→ TASK BRIEF
Pictures in the entries below are to be left out; otherwise, reproduce exactly the lines from the first through the line containing "the selected SU.".

Collected data

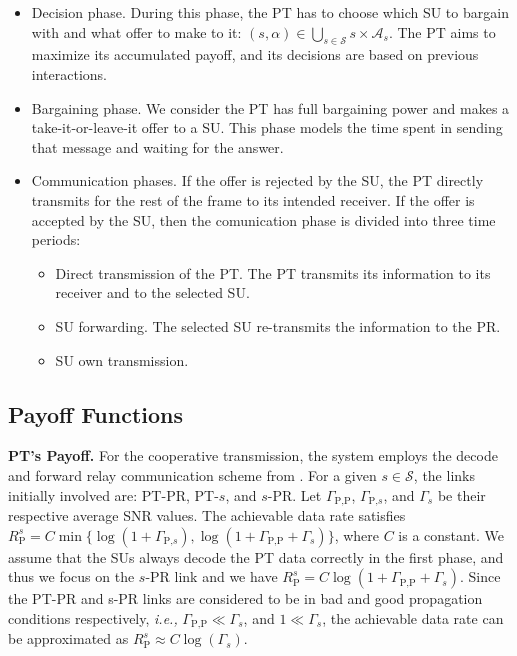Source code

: \begin{itemize}
\item Decision phase. During this phase, the PT has to choose which SU to bargain with and what offer to make to it: $(s,\alpha)\in\underset{s\in\mathcal{S}}\bigcup s\times\mathcal{A}_s$. The PT aims to maximize its accumulated payoff, and its decisions are based on previous interactions.
\item Bargaining phase. We consider the PT has full bargaining power and makes a take-it-or-leave-it offer to a SU. This phase models the time spent in sending that message and waiting for the answer. 
\item Communication phases. If the offer is rejected by the SU, the PT directly transmits for the rest of the frame to its intended receiver. 
If the offer is accepted by the SU, then the comunication phase is divided into three time periods: 
\begin{itemize}
\item Direct transmission of the PT. The PT transmits its information to its receiver and to the selected SU.
\item SU forwarding. The selected SU re-transmits the information to the PR.
\item SU own transmission.
\end{itemize}
\end{itemize}

\subsection {Payoff Functions}

\textbf{PT's Payoff.} For the cooperative transmission, the system employs the decode and forward relay communication scheme from \cite{ref:Laneman2001}. 
For a given $s\in\mathcal{S}$, the links initially involved are: PT-PR, PT-$s$, and $s$-PR. Let $\Gamma_{\text{P,P}}$, $\Gamma_{\text{P,}s}$, and $\Gamma_{s}$ be their respective average SNR values.
The achievable data rate satisfies
$R_{\text{P}}^{s} = C\min\{\log(1+\Gamma_{\text{P,}s}),\log(1+\Gamma_{\text{P,P}}+\Gamma_{s})\}$, where $C$ is a constant.
We assume that the SUs always decode the PT data correctly in the first phase, and thus we focus on the $s$-PR link and 
we have 
$R_{\text{P}}^{s} = C\log(1+\Gamma_{\text{P,P}}+\Gamma_{s})$.
Since the PT-PR and s-PR links are considered to be in bad and good propagation conditions respectively, \textit{i.e.,} $\Gamma_{\text{P,P}}\ll\Gamma_{s}$, and $1 \ll\Gamma_{s}$, the achievable data rate can be approximated as
$R_{\text{P}}^{s} \approx C\log(\Gamma_{s})$.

→ ANSWER SPACE
Source code

: \begin{itemize}
\item Decision phase. During this phase, the PT has to choose which SU to bargain with and what offer to make to it: $(s,\alpha)\in\underset{s\in\mathcal{S}}\bigcup s\times\mathcal{A}_s$. The PT aims to maximize its accumulated payoff, and its decisions are based on previous interactions.
\item Bargaining phase. We consider the PT has full bargaining power and makes a take-it-or-leave-it offer to a SU. This phase models the time spent in sending that message and waiting for the answer. 
\item Communication phases. If the offer is rejected by the SU, the PT directly transmits for the rest of the frame to its intended receiver. 
If the offer is accepted by the SU, then the comunication phase is divided into three time periods: 
\begin{itemize}
\item Direct transmission of the PT. The PT transmits its information to its receiver and to the selected SU.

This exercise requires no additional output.